### EXERCISE REQUIREMENTS
Reprint the entire listing exactly.

### DATA SHOWN
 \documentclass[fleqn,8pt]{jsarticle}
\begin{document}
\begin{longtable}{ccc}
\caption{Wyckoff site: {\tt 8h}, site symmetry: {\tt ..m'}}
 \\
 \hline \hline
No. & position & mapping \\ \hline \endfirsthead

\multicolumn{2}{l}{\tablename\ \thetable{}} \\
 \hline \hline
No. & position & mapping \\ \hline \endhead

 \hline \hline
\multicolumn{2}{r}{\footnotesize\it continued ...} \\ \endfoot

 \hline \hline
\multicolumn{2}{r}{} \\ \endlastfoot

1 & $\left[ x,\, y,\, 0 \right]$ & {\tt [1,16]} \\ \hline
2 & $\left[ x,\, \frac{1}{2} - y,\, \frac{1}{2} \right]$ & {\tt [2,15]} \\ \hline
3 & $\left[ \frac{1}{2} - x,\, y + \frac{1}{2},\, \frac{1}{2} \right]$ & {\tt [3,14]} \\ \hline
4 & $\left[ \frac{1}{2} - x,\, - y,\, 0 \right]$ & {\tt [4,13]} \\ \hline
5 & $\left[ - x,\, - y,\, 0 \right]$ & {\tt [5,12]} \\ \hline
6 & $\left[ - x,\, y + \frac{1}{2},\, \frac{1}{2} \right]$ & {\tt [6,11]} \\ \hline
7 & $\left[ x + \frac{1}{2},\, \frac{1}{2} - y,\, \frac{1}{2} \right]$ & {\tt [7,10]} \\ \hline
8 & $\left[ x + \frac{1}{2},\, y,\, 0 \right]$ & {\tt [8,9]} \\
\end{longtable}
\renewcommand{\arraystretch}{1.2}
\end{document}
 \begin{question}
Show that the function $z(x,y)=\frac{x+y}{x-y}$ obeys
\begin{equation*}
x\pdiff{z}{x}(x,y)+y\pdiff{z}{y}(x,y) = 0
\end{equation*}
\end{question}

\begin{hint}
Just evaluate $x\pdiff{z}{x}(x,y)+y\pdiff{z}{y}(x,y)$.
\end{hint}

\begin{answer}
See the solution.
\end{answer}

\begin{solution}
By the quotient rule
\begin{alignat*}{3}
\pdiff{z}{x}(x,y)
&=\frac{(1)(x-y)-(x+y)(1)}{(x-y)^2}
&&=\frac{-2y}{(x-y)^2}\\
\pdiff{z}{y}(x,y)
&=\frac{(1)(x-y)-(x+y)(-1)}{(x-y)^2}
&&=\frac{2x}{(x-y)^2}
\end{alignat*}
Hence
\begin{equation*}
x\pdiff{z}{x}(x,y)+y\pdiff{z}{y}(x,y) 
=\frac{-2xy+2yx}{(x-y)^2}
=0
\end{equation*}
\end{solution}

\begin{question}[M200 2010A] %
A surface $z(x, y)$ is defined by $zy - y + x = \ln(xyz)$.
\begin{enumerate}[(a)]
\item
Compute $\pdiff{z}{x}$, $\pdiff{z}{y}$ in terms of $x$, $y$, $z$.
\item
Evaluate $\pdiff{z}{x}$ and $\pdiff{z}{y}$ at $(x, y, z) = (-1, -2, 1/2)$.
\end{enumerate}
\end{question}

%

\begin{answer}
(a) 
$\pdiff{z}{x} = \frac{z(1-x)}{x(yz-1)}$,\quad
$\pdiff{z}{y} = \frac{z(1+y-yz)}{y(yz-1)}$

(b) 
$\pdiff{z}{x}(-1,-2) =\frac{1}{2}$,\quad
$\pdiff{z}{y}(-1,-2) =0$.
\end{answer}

### EXERCISE RESULT
 \documentclass[fleqn,8pt]{jsarticle}
\begin{document}
\begin{longtable}{ccc}
\caption{Wyckoff site: {\tt 8h}, site symmetry: {\tt ..m'}}
 \\
 \hline \hline
No. & position & mapping \\ \hline \endfirsthead

\multicolumn{2}{l}{\tablename\ \thetable{}} \\
 \hline \hline
No. & position & mapping \\ \hline \endhead

 \hline \hline
\multicolumn{2}{r}{\footnotesize\it continued ...} \\ \endfoot

 \hline \hline
\multicolumn{2}{r}{} \\ \endlastfoot

1 & $\left[ x,\, y,\, 0 \right]$ & {\tt [1,16]} \\ \hline
2 & $\left[ x,\, \frac{1}{2} - y,\, \frac{1}{2} \right]$ & {\tt [2,15]} \\ \hline
3 & $\left[ \frac{1}{2} - x,\, y + \frac{1}{2},\, \frac{1}{2} \right]$ & {\tt [3,14]} \\ \hline
4 & $\left[ \frac{1}{2} - x,\, - y,\, 0 \right]$ & {\tt [4,13]} \\ \hline
5 & $\left[ - x,\, - y,\, 0 \right]$ & {\tt [5,12]} \\ \hline
6 & $\left[ - x,\, y + \frac{1}{2},\, \frac{1}{2} \right]$ & {\tt [6,11]} \\ \hline
7 & $\left[ x + \frac{1}{2},\, \frac{1}{2} - y,\, \frac{1}{2} \right]$ & {\tt [7,10]} \\ \hline
8 & $\left[ x + \frac{1}{2},\, y,\, 0 \right]$ & {\tt [8,9]} \\
\end{longtable}
\renewcommand{\arraystretch}{1.2}
\end{document}
 \begin{question}
Show that the function $z(x,y)=\frac{x+y}{x-y}$ obeys
\begin{equation*}
x\pdiff{z}{x}(x,y)+y\pdiff{z}{y}(x,y) = 0
\end{equation*}
\end{question}

\begin{hint}
Just evaluate $x\pdiff{z}{x}(x,y)+y\pdiff{z}{y}(x,y)$.
\end{hint}

\begin{answer}
See the solution.
\end{answer}

\begin{solution}
By the quotient rule
\begin{alignat*}{3}
\pdiff{z}{x}(x,y)
&=\frac{(1)(x-y)-(x+y)(1)}{(x-y)^2}
&&=\frac{-2y}{(x-y)^2}\\
\pdiff{z}{y}(x,y)
&=\frac{(1)(x-y)-(x+y)(-1)}{(x-y)^2}
&&=\frac{2x}{(x-y)^2}
\end{alignat*}
Hence
\begin{equation*}
x\pdiff{z}{x}(x,y)+y\pdiff{z}{y}(x,y) 
=\frac{-2xy+2yx}{(x-y)^2}
=0
\end{equation*}
\end{solution}

\begin{question}[M200 2010A] %
A surface $z(x, y)$ is defined by $zy - y + x = \ln(xyz)$.
\begin{enumerate}[(a)]
\item
Compute $\pdiff{z}{x}$, $\pdiff{z}{y}$ in terms of $x$, $y$, $z$.
\item
Evaluate $\pdiff{z}{x}$ and $\pdiff{z}{y}$ at $(x, y, z) = (-1, -2, 1/2)$.
\end{enumerate}
\end{question}

%

\begin{answer}
(a) 
$\pdiff{z}{x} = \frac{z(1-x)}{x(yz-1)}$,\quad
$\pdiff{z}{y} = \frac{z(1+y-yz)}{y(yz-1)}$

(b) 
$\pdiff{z}{x}(-1,-2) =\frac{1}{2}$,\quad
$\pdiff{z}{y}(-1,-2) =0$.
\end{answer}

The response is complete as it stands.